Task details>
Return all the entries below exactly, except for the images they hold.

Given data below:

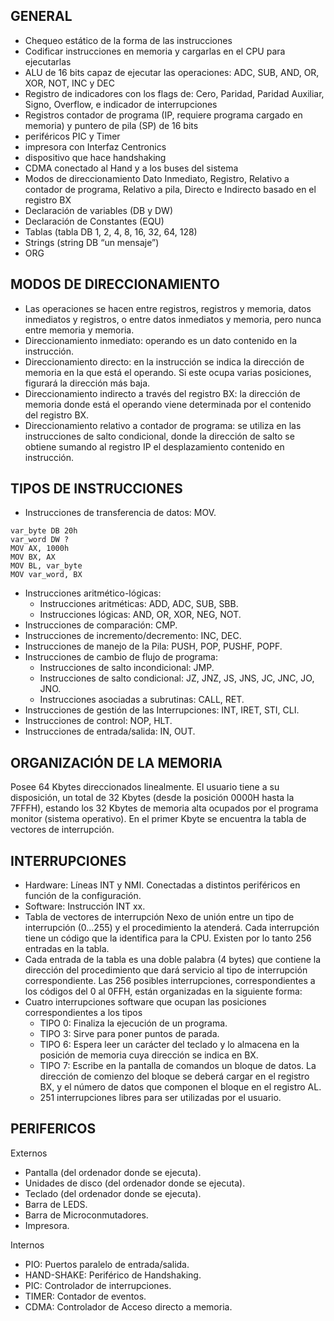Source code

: GENERAL
---

- Chequeo estático de la forma de las instrucciones
- Codificar instrucciones en memoria y cargarlas en el CPU para ejecutarlas
- ALU de 16 bits capaz de ejecutar las operaciones: ADC, SUB, AND, OR, XOR, NOT, INC y DEC
- Registro de indicadores con los flags de: Cero, Paridad, Paridad Auxiliar, Signo, Overflow, e indicador de interrupciones
- Registros contador de programa (IP, requiere programa cargado en memoria) y puntero de pila (SP) de 16 bits
- periféricos PIC y Timer
- impresora con Interfaz Centronics
- dispositivo que hace handshaking
- CDMA conectado al Hand y a los buses del sistema
- Modos de direccionamiento Dato Inmediato, Registro, Relativo a contador de programa, Relativo a pila, Directo e Indirecto basado en el registro BX
- Declaración de variables (DB y DW)
- Declaración de Constantes (EQU)
- Tablas (tabla DB 1, 2, 4, 8, 16, 32, 64, 128)
- Strings (string DB “un mensaje”)
- ORG

MODOS DE DIRECCIONAMIENTO
---

- Las operaciones se hacen entre registros, registros y memoria, datos inmediatos y registros, o entre datos inmediatos y memoria, pero nunca entre memoria y memoria.
- Direccionamiento inmediato: operando es un dato contenido en la instrucción.
- Direccionamiento directo: en la instrucción se indica la dirección de memoria en la que está el operando. Si este ocupa varias posiciones, figurará la dirección más baja.
- Direccionamiento indirecto a través del registro BX: la dirección de memoria donde está el operando viene determinada por el contenido del registro BX.
- Direccionamiento relativo a contador de programa: se utiliza en las instrucciones de salto condicional, donde la dirección de salto se obtiene sumando al registro IP el desplazamiento contenido en instrucción.

TIPOS DE INSTRUCCIONES
---

- Instrucciones de transferencia de datos: MOV.
```
var_byte DB 20h
var_word DW ?
MOV AX, 1000h
MOV BX, AX
MOV BL, var_byte
MOV var_word, BX
```
- Instrucciones aritmético-lógicas:
     * Instrucciones aritméticas: ADD, ADC, SUB, SBB.
     * Instrucciones lógicas: AND, OR, XOR, NEG, NOT.
- Instrucciones de comparación: CMP.
- Instrucciones de incremento/decremento: INC, DEC.
- Instrucciones de manejo de la Pila: PUSH, POP, PUSHF, POPF.
- Instrucciones de cambio de flujo de programa:
    * Instrucciones de salto incondicional: JMP.
    * Instrucciones de salto condicional: JZ, JNZ, JS, JNS, JC, JNC, JO, JNO.
    * Instrucciones asociadas a subrutinas: CALL, RET.
- Instrucciones de gestión de las Interrupciones: INT, IRET, STI, CLI.
- Instrucciones de control: NOP, HLT.
- Instrucciones de entrada/salida: IN, OUT.

ORGANIZACIÓN DE LA MEMORIA
-----------------------------------------

Posee 64 Kbytes direccionados linealmente. El usuario tiene a su disposición, un total de 32
Kbytes (desde la posición 0000H hasta la 7FFFH), estando los 32 Kbytes de memoria alta ocupados por
el programa monitor (sistema operativo). En el primer Kbyte se encuentra la tabla de vectores de
interrupción.

INTERRUPCIONES
---
- Hardware: Líneas INT y NMI. Conectadas a distintos periféricos en función de la configuración.
- Software: Instrucción INT xx.
- Tabla de vectores de interrupción Nexo de unión entre un tipo de interrupción (0...255) y el procedimiento la atenderá. Cada interrupción tiene un código que la identifica para la CPU. Existen por lo tanto 256 entradas en la tabla.
- Cada entrada de la tabla es una doble palabra (4 bytes) que contiene la dirección del procedimiento que dará servicio al tipo de interrupción correspondiente. Las 256 posibles interrupciones, correspondientes a los códigos del 0 al 0FFH, están organizadas en la siguiente forma:
- Cuatro interrupciones software que ocupan las posiciones correspondientes a los tipos
  - TIPO 0: Finaliza la ejecución de un programa.
  - TIPO 3: Sirve para poner puntos de parada.
  - TIPO 6: Espera leer un carácter del teclado y lo almacena en la posición de memoria cuya dirección se indica en BX.
  - TIPO 7: Escribe en la pantalla de comandos un bloque de datos. La dirección de comienzo del bloque se deberá cargar en el registro BX, y el número de datos que componen el bloque en el registro AL.
  - 251 interrupciones libres para ser utilizadas por el usuario.

PERIFERICOS
---

Externos
- Pantalla (del ordenador donde se ejecuta).
- Unidades de disco (del ordenador donde se ejecuta).
- Teclado (del ordenador donde se ejecuta).
- Barra de LEDS.
- Barra de Microconmutadores.
- Impresora.

Internos
- PIO: Puertos paralelo de entrada/salida.
- HAND-SHAKE: Periférico de Handshaking.
- PIC: Controlador de interrupciones.
- TIMER: Contador de eventos.
- CDMA: Controlador de Acceso directo a memoria.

End of Given data.

Written response>
Source code

: GENERAL
---

- Chequeo estático de la forma de las instrucciones
- Codificar instrucciones en memoria y cargarlas en el CPU para ejecutarlas
- ALU de 16 bits capaz de ejecutar las operaciones: ADC, SUB, AND, OR, XOR, NOT, INC y DEC
- Registro de indicadores con los flags de: Cero, Paridad, Paridad Auxiliar, Signo, Overflow, e indicador de interrupciones
- Registros contador de programa (IP, requiere programa cargado en memoria) y puntero de pila (SP) de 16 bits
- periféricos PIC y Timer
- impresora con Interfaz Centronics
- dispositivo que hace handshaking
- CDMA conectado al Hand y a los buses del sistema
- Modos de direccionamiento Dato Inmediato, Registro, Relativo a contador de programa, Relativo a pila, Directo e Indirecto basado en el registro BX
- Declaración de variables (DB y DW)
- Declaración de Constantes (EQU)
- Tablas (tabla DB 1, 2, 4, 8, 16, 32, 64, 128)
- Strings (string DB “un mensaje”)
- ORG

MODOS DE DIRECCIONAMIENTO
---

- Las operaciones se hacen entre registros, registros y memoria, datos inmediatos y registros, o entre datos inmediatos y memoria, pero nunca entre memoria y memoria.
- Direccionamiento inmediato: operando es un dato contenido en la instrucción.
- Direccionamiento directo: en la instrucción se indica la dirección de memoria en la que está el operando. Si este ocupa varias posiciones, figurará la dirección más baja.
- Direccionamiento indirecto a través del registro BX: la dirección de memoria donde está el operando viene determinada por el contenido del registro BX.
- Direccionamiento relativo a contador de programa: se utiliza en las instrucciones de salto condicional, donde la dirección de salto se obtiene sumando al registro IP el desplazamiento contenido en instrucción.

TIPOS DE INSTRUCCIONES
---

- Instrucciones de transferencia de datos: MOV.
```
var_byte DB 20h
var_word DW ?
MOV AX, 1000h
MOV BX, AX
MOV BL, var_byte
MOV var_word, BX
```
- Instrucciones aritmético-lógicas:
     * Instrucciones aritméticas: ADD, ADC, SUB, SBB.
     * Instrucciones lógicas: AND, OR, XOR, NEG, NOT.
- Instrucciones de comparación: CMP.
- Instrucciones de incremento/decremento: INC, DEC.
- Instrucciones de manejo de la Pila: PUSH, POP, PUSHF, POPF.
- Instrucciones de cambio de flujo de programa:
    * Instrucciones de salto incondicional: JMP.
    * Instrucciones de salto condicional: JZ, JNZ, JS, JNS, JC, JNC, JO, JNO.
    * Instrucciones asociadas a subrutinas: CALL, RET.
- Instrucciones de gestión de las Interrupciones: INT, IRET, STI, CLI.
- Instrucciones de control: NOP, HLT.
- Instrucciones de entrada/salida: IN, OUT.

ORGANIZACIÓN DE LA MEMORIA
-----------------------------------------

Posee 64 Kbytes direccionados linealmente. El usuario tiene a su disposición, un total de 32
Kbytes (desde la posición 0000H hasta la 7FFFH), estando los 32 Kbytes de memoria alta ocupados por
el programa monitor (sistema operativo). En el primer Kbyte se encuentra la tabla de vectores de
interrupción.

INTERRUPCIONES
---
- Hardware: Líneas INT y NMI. Conectadas a distintos periféricos en función de la configuración.
- Software: Instrucción INT xx.
- Tabla de vectores de interrupción Nexo de unión entre un tipo de interrupción (0...255) y el procedimiento la atenderá. Cada interrupción tiene un código que la identifica para la CPU. Existen por lo tanto 256 entradas en la tabla.
- Cada entrada de la tabla es una doble palabra (4 bytes) que contiene la dirección del procedimiento que dará servicio al tipo de interrupción correspondiente. Las 256 posibles interrupciones, correspondientes a los códigos del 0 al 0FFH, están organizadas en la siguiente forma:
- Cuatro interrupciones software que ocupan las posiciones correspondientes a los tipos
  - TIPO 0: Finaliza la ejecución de un programa.
  - TIPO 3: Sirve para poner puntos de parada.
  - TIPO 6: Espera leer un carácter del teclado y lo almacena en la posición de memoria cuya dirección se indica en BX.
  - TIPO 7: Escribe en la pantalla de comandos un bloque de datos. La dirección de comienzo del bloque se deberá cargar en el registro BX, y el número de datos que componen el bloque en el registro AL.
  - 251 interrupciones libres para ser utilizadas por el usuario.

PERIFERICOS
---

Externos
- Pantalla (del ordenador donde se ejecuta).
- Unidades de disco (del ordenador donde se ejecuta).
- Teclado (del ordenador donde se ejecuta).
- Barra de LEDS.
- Barra de Microconmutadores.
- Impresora.

Internos
- PIO: Puertos paralelo de entrada/salida.
- HAND-SHAKE: Periférico de Handshaking.
- PIC: Controlador de interrupciones.
- TIMER: Contador de eventos.
- CDMA: Controlador de Acceso directo a memoria.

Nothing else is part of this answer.